What are GitHub's repository security features?
Why Interviewers Ask This
This is a differentiating question used for senior and lead roles. Interviewers want to see if you can explain not just what happens, but why — and what the trade-offs are in different approaches.
Answer
GitHub provides multiple layers of security for repositories: (1) Dependabot: automatically scans dependencies for known CVEs and creates PRs to update vulnerable packages. Configured via .github/dependabot.yml. Dependabot alerts notify of vulnerabilities without auto-PRs; (2) Code scanning (CodeQL): GitHub's static analysis engine scans for security vulnerabilities and code quality issues.

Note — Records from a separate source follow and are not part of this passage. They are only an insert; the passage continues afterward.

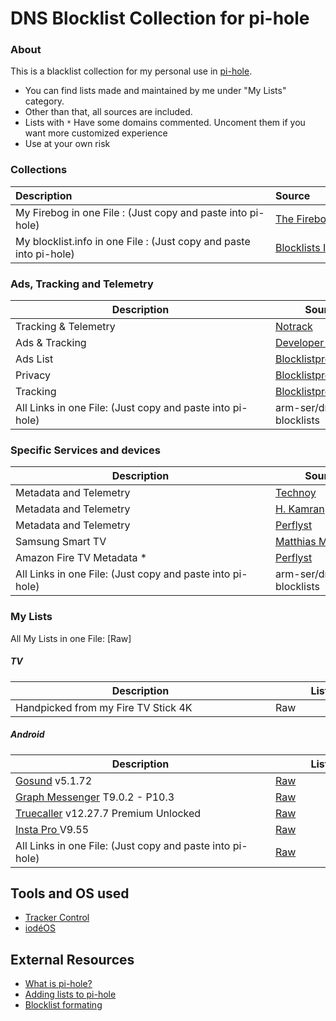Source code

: # DNS Blocklist Collection for pi-hole

### About

This is a blacklist collection for my personal use in [pi-hole](https://pi-hole.net/). 

- You can find lists made and maintained by me under "My Lists" category. 
- Other than that, all sources are included. 
- Lists with `*` Have some domains commented. Uncoment them if you want more customized experience  
- Use at your own risk
 
 
 
### Collections

| <div style="width:400px">Description</div>                         | <div style="width:150px">Source</div>       | <div style="width:50px">List</div>                                                      |
|:------------------------------------------------------------------ |:------------------------------------------- |:---------------------------------------------------------------------------------------- |
| My Firebog in one File : (Just copy and paste into pi-hole)        | [The Firebog](https://firebog.net/)         | [Raw](https://v.firebog.net/hosts/lists.php?type=tick)                                   |
| My blocklist.info in one File : (Just copy and paste into pi-hole) | [Blocklists Info](https://blocklists.info/) | [Raw](https://raw.githubusercontent.com/arm-ser/dns-blocklists/main/blocklists.info.txt) |

### Ads, Tracking and Telemetry

| <div style="width:400px">Description</div>                         | <div style="width:150px">Source</div>       | <div style="width:50px">List</div>                                                      |
| --------------------- | ----------------------------------------------------------------------------------------------- | ------------------------------------------------------------------------------------------------|
| Tracking & Telemetry  | [Notrack](https://gitlab.com/quidsup/notrack-blocklists)                                        | [Raw](https://gitlab.com/quidsup/notrack-blocklists/raw/master/notrack-blocklist.txt)           |
| Ads & Tracking        | [Developer Dan](https://github.com/lightswitch05/hosts)                                         | [Raw](https://www.github.developerdan.com/hosts/lists/ads-and-tracking-extended.txt)            |
| Ads List              | [Blocklistproject](https://github.com/blocklistproject/Lists)                                   | [Raw](https://blocklistproject.github.io/Lists/alt-version/ads-nl.txt)                          |
| Privacy               | [Blocklistproject](https://github.com/blocklistproject/Lists)                                   | [Raw](https://blocklistproject.github.io/Lists/alt-version/piracy-nl.txt)                       |
| Tracking              | [Blocklistproject](https://github.com/blocklistproject/Lists)                                   | [Raw](https://blocklistproject.github.io/Lists/alt-version/tracking-nl.txt)                     |
| All Links in one File: (Just copy and paste into pi-hole) | arm-ser/dns-blocklists | [Raw](https://raw.githubusercontent.com/arm-ser/dns-blocklists/main/ads-tracking-telemetry.txt)|
        
### Specific Services and devices

| <div style="width:400px">Description</div>                         | <div style="width:150px">Source</div>       | <div style="width:50px">List</div>                                                      |
| -------------------------- | ------------------------------------------------------------------------------------------------------------------------------------------ | ---------------------------------------------------------------------------------------------------------------------------------------------- |
| Metadata and Telemetry     | [Technoy](https://www.technoy.de/lists/blocklists-fuer-pihole/)                                                                            | [Raw](https://raw.githubusercontent.com/Perflyst/PiHoleBlocklist/master/SmartTV.txt)                                                           |
| Metadata and Telemetry     | [H. Kamran](https://github.com/hkamran80)                                                                                                  | [Raw](https://gist.githubusercontent.com/hkamran80/779019103fcd306979411d44c8d38459/raw/e0f084b396bb8ffcb390c8e7272ae96a6c292d10/SmartTV2.txt) |
| Metadata and Telemetry     | [Perflyst](https://github.com/Perflyst)                                                                                                    | [Raw](https://perflyst.github.io/PiHoleBlocklist/SmartTV.txt)                                                                                  |
| Samsung Smart TV           | [Matthias Marquardt](https://github.com/marq24)                                                                                            | [Raw](https://raw.githubusercontent.com/marq24/pihole-blocklist/master/samsung-smart-tv.txt)                                                   |
| Amazon Fire TV Metadata \* | [Perflyst](https://github.com/Perflyst)                                                                                                    | [Raw](https://perflyst.github.io/PiHoleBlocklist/AmazonFireTV.txt)                                                                             |
| All Links in one File: (Just copy and paste into pi-hole)| arm-ser/dns-blocklists | [Raw](https://raw.githubusercontent.com/arm-ser/dns-blocklists/71b5f1c36d6f2de19e98e3cd46f588aaadb21f31/specific-services-and-devices.txt) |

### My Lists

All My Lists in one File: [Raw]

##### TV
| <div style="width:400px">Description</div> | <div style="width:150px">Lists</div> |
| ------------------------------------------ | ------------------------------------ |
| Handpicked from my Fire TV Stick 4K        | Raw                                  |


##### Android

| <div style="width:400px">Description</div>                                                           | <div style="width:150px">Lists</div>                                                 |
| ---------------------------------------------------------------------------------------------------- | ------------------------------------------------------------------------------------ |
| [Gosund](https://play.google.com/store/apps/details?id=com.gosund.smart) v5.1.72                     | [Raw](https://raw.githubusercontent.com/arm-ser/dns-blocklists/main/gosund)          |
| [Graph Messenger](https://play.google.com/store/apps/details?id=ir.ilmili.telegraph) T9.0.2 - P10.3  | [Raw](https://raw.githubusercontent.com/arm-ser/dns-blocklists/main/telegraph)       |
| [Truecaller](https://play.google.com/store/apps/details?id=com.truecaller) v12.27.7 Premium Unlocked | [Raw](https://raw.githubusercontent.com/arm-ser/dns-blocklists/main/truecaller)      |
| [Insta Pro ](https://insta-pro.app/) V9.55                                                           | [Raw](https://raw.githubusercontent.com/arm-ser/dns-blocklists/main/instapro)        |
| All Links in one File: (Just copy and paste into pi-hole)                                            | [Raw](https://raw.githubusercontent.com/arm-ser/dns-blocklists/main/android-all.txt) |



## Tools and OS used
- [Tracker Control](https://f-droid.org/packages/net.kollnig.missioncontrol.fdroid/) 
- [iodéOS](https://iode.tech/en/iodeos-en/)
## External Resources 
- [What is pi-hole?](https://github.com/pi-hole/pi-hole)  
- [Adding lists to pi-hole](https://www.sammatthews.co.uk/2022/02/pi-hole-ad-lists/)
- [Blocklist formating](https://www.reddit.com/r/pihole/comments/bzufqv/hosts_format_for_blocklist/)

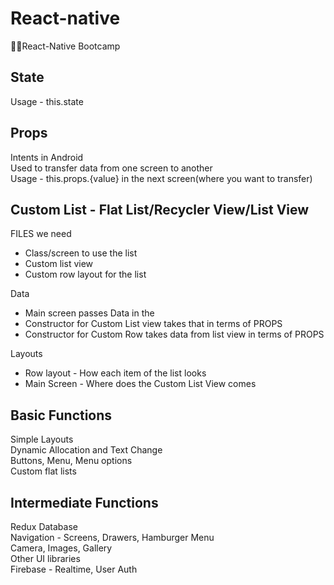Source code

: # React-native
👨‍🎓React-Native Bootcamp

## State
Usage - this.state
## Props
Intents in Android <br>
Used to transfer data from one screen to another <br>
Usage - this.props.{value} in the next screen(where you want to transfer)<br>

## Custom List - Flat List/Recycler View/List View
FILES we need
<ul>
<li> Class/screen to use the list </li>
<li> Custom list view </li>
<li> Custom row layout for the list </li>
</ul>

Data
<ul>
<li> Main screen passes Data in the <tag of custom list> </li>
<li> Constructor for Custom List view takes that in terms of PROPS </li>
<li> Constructor for Custom Row takes data from list view in terms of PROPS </li>
</ul>

Layouts
<ul>
<li> Row layout - How each item of the list looks </li>
<li> Main Screen - Where does the Custom List View comes </li>
</ul>


## Basic Functions
Simple Layouts <br>
Dynamic Allocation and Text Change <br>
Buttons, Menu, Menu options <br>
Custom flat lists <br>

## Intermediate Functions
Redux Database <br>
Navigation - Screens, Drawers, Hamburger Menu <br>
Camera, Images, Gallery <br>
Other UI libraries <br>
Firebase - Realtime, User Auth <br>
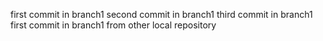 first commit in branch1
second commit in branch1
third commit in branch1
first commit in branch1 from other local repository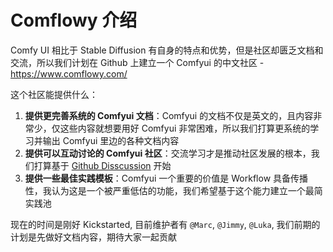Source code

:# Comflowy 介绍

Comfy UI 相比于 Stable Diffusion 有自身的特点和优势，但是社区却匮乏文档和交流，所以我们计划在 Github 上建立一个 Comfyui 的中文社区 - https://www.comflowy.com/

这个社区能提供什么：

1. **提供更完善系统的 Comfyui 文档**：Comfyui 的文档不仅是英文的，且内容非常少，仅这些内容就想要用好 Comfyui 非常困难，所以我们打算更系统的学习并输出 Comfyui 里边的各种文档内容
2. **提供可以互动讨论的 Comfyui 社区**：交流学习才是推动社区发展的根本，我们打算基于 [Github Disscussion](https://github.com/6174/comflowy/discussions/1) 开始
3. **提供一些最佳实践模板**：Comfyui 一个重要的价值是 Workflow 具备传播性，我认为这是一个被严重低估的功能，我们希望基于这个能力建立一个最简实践池 

现在的时间是刚好 Kickstarted, 目前维护者有 `@Marc`, `@Jimmy`, `@Luka`, 我们前期的计划是先做好文档内容，期待大家一起贡献

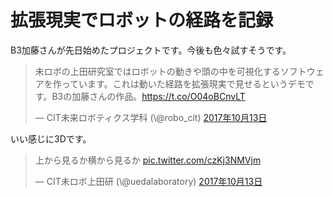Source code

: # 拡張現実でロボットの経路を記録
B3加藤さんが先日始めたプロジェクトです。今後も色々試すそうです。

<blockquote class="twitter-tweet" data-lang="ja"><p lang="ja" dir="ltr">未ロボの上田研究室ではロボットの動きや頭の中を可視化するソフトウェアを作っています。これは動いた経路を拡張現実で見せるというデモです。B3の加藤さんの作品。<a href="https://t.co/O04oBCnvLT">https://t.co/O04oBCnvLT</a></p>&mdash; CIT未来ロボティクス学科 (\@robo_cit) <a href="https://twitter.com/robo_cit/status/918796967278403584?ref_src=twsrc%5Etfw">2017年10月13日</a></blockquote>
<script async src="//platform.twitter.com/widgets.js" charset="utf-8"></script>

いい感じに3Dです。

<blockquote class="twitter-tweet" data-lang="ja"><p lang="ja" dir="ltr">上から見るか横から見るか <a href="https://t.co/czKj3NMVjm">pic.twitter.com/czKj3NMVjm</a></p>&mdash; CIT未ロボ上田研 (\@uedalaboratory) <a href="https://twitter.com/uedalaboratory/status/918822258725888000?ref_src=twsrc%5Etfw">2017年10月13日</a></blockquote>
<script async src="//platform.twitter.com/widgets.js" charset="utf-8"></script>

Configured as a GitHub Action. Supports many languages; (3) Secret scanning: scans pushed code for known secret patterns (API keys, tokens, passwords) from 200+ providers. Automatically notifies providers to revoke compromised tokens. Push protection prevents pushing secrets; (4) GHAS (GitHub Advanced Security): paid tier with additional security features; (5) Signed commits (GPG/SSH): verified commits confirm the committer is who they claim; (6) Security advisories: private namespace to triage, fix, and publish security vulnerabilities; coordinate disclosure; (7) SBOM (Software Bill of Materials): export dependency inventory; (8) Dependency review: in PR diff, shows newly added vulnerable dependencies; (9) Private vulnerability reporting: security researchers can privately report vulnerabilities. Security tab in each repo aggregates all findings.
Pro Tip
This topic has Git & GitHub-specific nuances that differ from general programming. Highlighting those nuances in your answer shows expertise rather than generic knowledge.